- _PROBLEM DETAILS_: Could you copy every line from the material below in which "objects" appears?

- _DATASET EXCERPTS_:
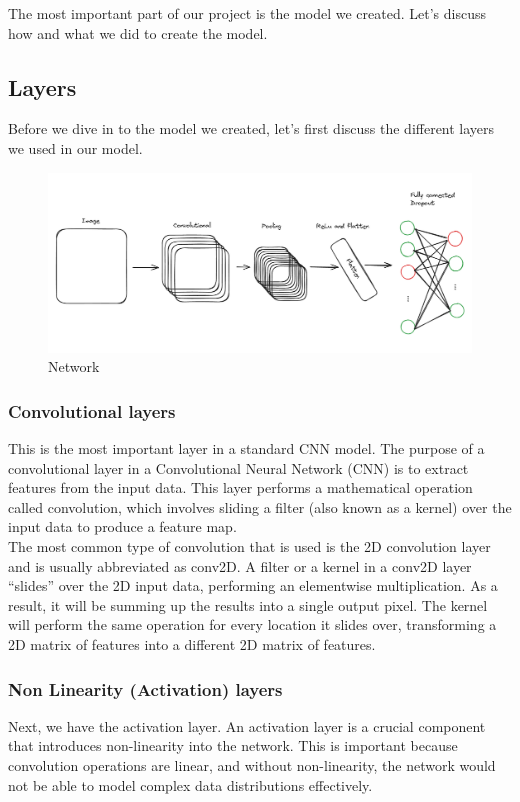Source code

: \documentclass[../paper.tex]{subfiles}
\begin{document}
    The most important part of our project is the model we created.
    Let's discuss how and what we did to create the model.
    \subsection{Layers}
    Before we dive in to the model we created, let's first discuss the different layers we used in our model.

    \begin{figure}[h]
        \centering
        \includegraphics[width=\linewidth]{network}
        \caption{Network}
        \label{fig:network}
    \end{figure}

    \subsubsection{Convolutional layers}
    This is the most important layer in a standard CNN model.
    The purpose of a convolutional layer in a Convolutional Neural Network (CNN) is to extract features from the input data. 
    This layer performs a mathematical operation called convolution, 
    which involves sliding a filter (also known as a kernel) over the input data to produce a feature map.\cite{o4}\\
    The most common type of convolution that is used is the 2D convolution layer and is usually abbreviated as conv2D. 
    A filter or a kernel in a conv2D layer “slides” over the 2D input data, performing an elementwise multiplication. 
    As a result, it will be summing up the results into a single output pixel. 
    The kernel will perform the same operation for every location it slides over, transforming a 2D matrix of features into a different 2D matrix of features.\cite{o5}
    \subsubsection{Non Linearity (Activation) layers}
    Next, we have the activation layer.
    An activation layer is a crucial component that introduces non-linearity into the network. 
    This is important because convolution operations are linear, and without non-linearity, the network would not be able to model complex data distributions effectively.
\end{document}
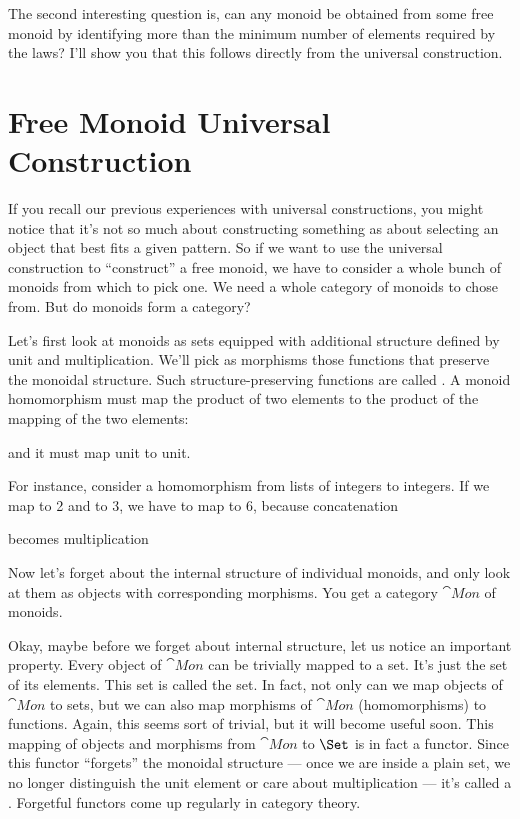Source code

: The second interesting question is, can any monoid be obtained from some
free monoid by identifying more than the minimum number of elements
required by the laws? I'll show you that this follows directly from the
universal construction.

\section{Free Monoid Universal Construction}

If you recall our previous experiences with universal constructions, you
might notice that it's not so much about constructing something as about
selecting an object that best fits a given pattern. So if we want to use
the universal construction to ``construct'' a free monoid, we have to
consider a whole bunch of monoids from which to pick one. We need a
whole category of monoids to chose from. But do monoids form a category?

Let's first look at monoids as sets equipped with additional structure
defined by unit and multiplication. We'll pick as morphisms those
functions that preserve the monoidal structure. Such
structure-preserving functions are called . A monoid
homomorphism must map the product of two elements to the product of the
mapping of the two elements:

and it must map unit to unit.

For instance, consider a homomorphism from lists of integers to
integers. If we map \code{{[}2{]}} to 2 and \code{{[}3{]}} to 3, we
have to map \code{{[}2, 3{]}} to 6, because concatenation

becomes multiplication

Now let's forget about the internal structure of individual monoids, and
only look at them as objects with corresponding morphisms. You get a
category $\cat{Mon}$ of monoids.

Okay, maybe before we forget about internal structure, let us notice an
important property. Every object of $\cat{Mon}$ can be trivially mapped
to a set. It's just the set of its elements. This set is called the
 set. In fact, not only can we map objects of
$\cat{Mon}$ to sets, but we can also map morphisms of $\cat{Mon}$
(homomorphisms) to functions. Again, this seems sort of trivial, but it
will become useful soon. This mapping of objects and morphisms from
$\cat{Mon}$ to $\Set$ is in fact a functor. Since this functor
``forgets'' the monoidal structure --- once we are inside a plain set,
we no longer distinguish the unit element or care about multiplication
--- it's called a . Forgetful functors come up
regularly in category theory.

- _RESULT FOR THIS TASK_:
only look at them as objects with corresponding morphisms. You get a
 set. In fact, not only can we map objects of
will become useful soon. This mapping of objects and morphisms from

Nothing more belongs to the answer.